For you created my inmost being; you knit me together in my mother’s womb.  I praise you because I am fearfully and wonderfully made; your works are wonderful; I know that full well (Psalm 139:13-14).

Before I formed you in the womb I knew you, before you were born I set you apart; I appointed you as a prophet to the nations (Jeremiah 1:5).

The Spirit of God has made me; the breath of the Almighty gives me life (Job 33:4).

Correlative Quotes:

At first glance, it looks as though Paul was boasting about his achievements in verses 5-6. But he actually was doing the opposite, showing that human achievements, no matter how impressive, cannot earn salvation and eternal life with God.[1]

Paul is not saying that they are of no social, cultural, educational, or historical value. Instead, he is saying that they are of no value.[2] – John MacArthur

Paul had the best possible reputation as a Jewish rabbi. In birth and training, he far surpassed all of his friends. He was sincere too; his Jewish religion meant life and death to him. So sincere was he that he even persecuted those who differed with him When he met Christ, he considered all of his earthly and fleshly attainments mere rubbish![3] – Warren Wiersbe



In the previous study, we discussed heretics who altered the truth of the Gospel message for their own benefit or out of ignorance of the truth.  The most pronounced group of false teachers at the time of Paul we the Judaizers.  They believed that their good works for the honor of God should earn them their salvation.  This belief is the center of Paul’s disagreement with the phrase “confidence in the flesh.
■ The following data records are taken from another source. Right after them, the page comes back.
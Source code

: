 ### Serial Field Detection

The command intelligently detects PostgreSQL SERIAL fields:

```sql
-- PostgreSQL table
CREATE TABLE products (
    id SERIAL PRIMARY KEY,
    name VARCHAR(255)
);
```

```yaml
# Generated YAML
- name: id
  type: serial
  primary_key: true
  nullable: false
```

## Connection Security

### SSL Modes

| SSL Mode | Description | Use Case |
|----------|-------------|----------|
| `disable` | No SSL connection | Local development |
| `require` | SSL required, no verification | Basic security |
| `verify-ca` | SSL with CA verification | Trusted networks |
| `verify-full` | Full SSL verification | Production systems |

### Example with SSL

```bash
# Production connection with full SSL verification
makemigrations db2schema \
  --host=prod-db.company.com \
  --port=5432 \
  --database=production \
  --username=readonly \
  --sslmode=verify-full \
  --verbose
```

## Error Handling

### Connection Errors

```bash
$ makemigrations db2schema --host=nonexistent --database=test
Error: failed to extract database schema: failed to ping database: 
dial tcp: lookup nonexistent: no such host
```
Paul felt so strongly about the truth of the Gospel message that he was willing to challenge any of these false teachers to match his credentials.  If anyone should have “confidence in the flesh” it should have been Paul.  His achievements were widely known throughout Jewish communities in the Roman Empire.[4] – Matthew Henry

Romans 8:8-9 states that, “those who are in the flesh cannot please God.  But you are not in the flesh but in the Spirit, if indeed the Spirit of God dwells in you. Now if anyone does not have the Spirit of Christ, he is not His.”

To solidify his argument, Paul lists the reasons that he is qualified in his understanding of the Hebrew’s faith and its history and traditions.

1 Circumcised on the eighth day (vs. 4): Paul met all of the qualifications of being a Jew including following the commandment to be circumcised.

  1. 2. A pure Hebrew (vs. 5): of the stock of Israel. Paul was descended from the patriarch Israel, or Jacob; and, therefore, is able to trace his genealogy back as far as any Jew could. This would have separated him from the Samaritans who intermarried. This gave Paul all of the rights of a true Hebrew.
  2. A Faithful Hebrew (vs. 5): of the tribe of Benjamin. Paul is making the point with this statement that he is from one of the two tribes which remained aligned with God (the other being Judah) when the ten tribes of northern Israel revolted under Jeroboam. This allowed Paul to claim the honor of being a pure Jew and gave him as much right as anyone to boast.
  3. A Hebrew of Hebrews (vs. 5): both in action and by birth. He knew thoroughly both the Greek and Hebrew. Paul followed the customs of the people of God; a true Hebrew.
  4. A Pharisaic Hebrew (vs. 5): Concerning the Law a Pharisee. Paul was a member of the strictest sect among the Jews. They followed the Law of God and their own interpretations of the Law to the letter.
  5. A Zealous Hebrew (vs. 6): concerning zeal. This describes an eagerness and ardent interest in pursuit of everything Hebrew.
  6. An Intimidating Hebrew (vs. 6): persecuting the church. Before his conversion, Paul was physically and mentally oppressing the Christians. This means that Paul systematically followed a program of oppression and harassment against his own people. He actually led the persecution and ultimately the death of Stephen.
  7. A Self-righteous Hebrew (vs. 6): As to righteousness which is in the Law found blameless. This means having its source in obedience to the law which was a combination of God’s Law and man’s interpretations of God’s Law.
  8. A “Perfect” Hebrew (vs. 6): blameless. Paul excelled in legalistic righteousness. He was faultless in his own eyes and in the eyes of those who trusted in faith by their works.

Summary Statement:

Once Paul was converted through salvation, he became a zealot for Christ.  He truly became a new creation in Christ.  He does not list his birth rite as a Hebrew and his accomplishments to brag about himself.  His wish is that people would see him as he is, unworthy of salvation.  He understood and preached that salvation was not by works but by grace through faith.  Paul’s conversion was the same miracle that we who have been saved experienced.  In understanding who we are and remembering our checkered past, we find joy in our new life in Christ.

Lesson within the Lesson:

What was Paul’s greatest concern for the Church at Philippi?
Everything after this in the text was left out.